Quick start (development)

This walkthrough uses the development workflow. If you installed playback into your own project, jump straight to Usage.

1. Install and set up

npm install
npm run setup

Setup installs external tools, downloads voice models, and builds everything automatically.

2. Try the TUI editor

npm run playback:demo

This opens a tape with intentional narration overlaps. Press j/k to navigate steps, l/h to nudge audio timing, s to save, q to quit. Press ? for the full keybinding reference.

3. Run the pipeline

npm run playback:tape -- studio/example/tape

This generates a VHS recording, synthesises voiceover, creates captions, and stitches the final .mp4 and .gif into blockbuster/studio/example/tape/.

4. Set up workspace sources

Skip this for standalone tapes like studio/example/tape. Do this before building any tape that uses {{PLACEHOLDER}} values:

cp workspace.example.yaml workspace.yaml
npx -y degit philsherry/govuk-design-system-skills workspace/govuk-design-system-skills

See studio/README.md for a more detailed walkthrough.

Usage

When working on playback itself, use the npm run form:

# Validate a tape without recording
npm run validate -- studio/example/tape

# Build all tapes in the configured tapesDir
npm run playlist:build

# Generate all outputs from a tape
npm run playback:tape -- studio/example/tape

# Generate VHS tape only (no audio/video stitching)
npm run playback:tape -- studio/example/tape --vhs-only

# Generate captions only
npm run playback:tape -- studio/example/tape --captions-only

# Open the timing editor TUI
npm run playback:edit -- studio/example/tape

# Sequential interactive mode (screen reader-friendly, no alt screen)
npm run playback:edit:accessible -- studio/example/tape

# Plain-text timing report (pipe-friendly, no interaction)
npm run playback:edit:report -- studio/example/tape

In a consuming project, use the playback command directly:

# Validate a tape
playback validate tapes/s1-getting-started/01-install

# Run the full pipeline
playback tape tapes/s1-getting-started/01-install

# Edit timing (requires the Go TUI binary)
playback-tui tapes/s1-getting-started/01-install

Timing and audio

The pipeline synthesises audio before recording the terminal, then adjusts step timing so the video never outpaces the narration. Three constants control the pacing:

Constant Default Where Purpose
AUDIO_BUFFER 0.5 s src/cli.ts silence after each narration clip before the next step begins
WORDS_PER_MINUTE 150 src/constants.ts estimated speech rate (pre-synthesis fallback for --vhs-only)
NARRATION_GAP 0.25 s src/timeline/index.ts minimum gap between consecutive audio clips in the mix

Increase AUDIO_BUFFER if the final video feels rushed. The effective breathing room between clips is AUDIO_BUFFER + NARRATION_GAP.

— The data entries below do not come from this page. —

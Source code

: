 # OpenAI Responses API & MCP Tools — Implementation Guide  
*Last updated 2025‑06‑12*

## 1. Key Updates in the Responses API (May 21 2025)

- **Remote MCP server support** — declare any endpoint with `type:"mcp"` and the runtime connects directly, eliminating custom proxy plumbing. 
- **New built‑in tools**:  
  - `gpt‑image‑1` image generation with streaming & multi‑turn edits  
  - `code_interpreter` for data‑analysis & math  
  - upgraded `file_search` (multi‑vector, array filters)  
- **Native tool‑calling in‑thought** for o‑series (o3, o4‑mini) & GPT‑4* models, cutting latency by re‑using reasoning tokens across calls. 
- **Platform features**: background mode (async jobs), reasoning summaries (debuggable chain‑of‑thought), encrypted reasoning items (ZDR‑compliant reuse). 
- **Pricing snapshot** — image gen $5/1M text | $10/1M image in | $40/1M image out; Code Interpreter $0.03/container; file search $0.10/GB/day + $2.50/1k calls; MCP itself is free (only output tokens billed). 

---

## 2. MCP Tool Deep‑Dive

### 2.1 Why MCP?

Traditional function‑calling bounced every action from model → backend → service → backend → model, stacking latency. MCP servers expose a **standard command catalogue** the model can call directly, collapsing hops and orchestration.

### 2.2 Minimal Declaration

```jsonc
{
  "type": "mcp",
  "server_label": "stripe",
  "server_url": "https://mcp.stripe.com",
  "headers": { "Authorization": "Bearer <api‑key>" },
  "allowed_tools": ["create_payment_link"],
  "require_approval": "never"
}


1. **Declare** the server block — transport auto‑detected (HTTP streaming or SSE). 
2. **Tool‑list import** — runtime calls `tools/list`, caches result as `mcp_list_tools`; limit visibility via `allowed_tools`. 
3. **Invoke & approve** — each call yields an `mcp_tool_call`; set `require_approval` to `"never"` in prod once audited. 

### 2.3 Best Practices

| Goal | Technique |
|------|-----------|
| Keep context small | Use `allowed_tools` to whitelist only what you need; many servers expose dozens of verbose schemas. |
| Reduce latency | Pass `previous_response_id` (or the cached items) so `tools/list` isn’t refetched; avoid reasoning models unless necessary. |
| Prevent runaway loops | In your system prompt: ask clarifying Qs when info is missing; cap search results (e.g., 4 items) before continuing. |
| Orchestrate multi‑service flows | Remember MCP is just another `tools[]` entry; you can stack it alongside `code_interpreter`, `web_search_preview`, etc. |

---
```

Use --audit after a pipeline run to compare actual WAV durations against pause values, or --audit-fix to write corrections back to tape.yaml:

npm run playback:tape -- studio/example/tape --audit
npm run playback:tape -- studio/example/tape --audit-fix

Use --debug-overlay to burn command labels into the video for timing verification:

npm run playback:tape -- studio/example/tape --debug-overlay

Timing editor

See docs/TUI.md for the full design and studio/README.md for the demo video build process.

The accessible alternatives mentioned above:

  • playback:edit:accessible — sequential interactive mode with line-by-line prompts instead of the full-screen TUI. No alternate screen buffer, no redraws, no spatial layout.
  • playback:edit:report — non-interactive plain-text timing report. Useful for piping into other tools.

Workspace

Tape commands can use named placeholders like {{GDS_SKILLS_COMPONENTS_DIR}} that playback resolves before recording. You define these in workspace.yaml at the project root — a single file that describes which external directories map into the recording sandbox.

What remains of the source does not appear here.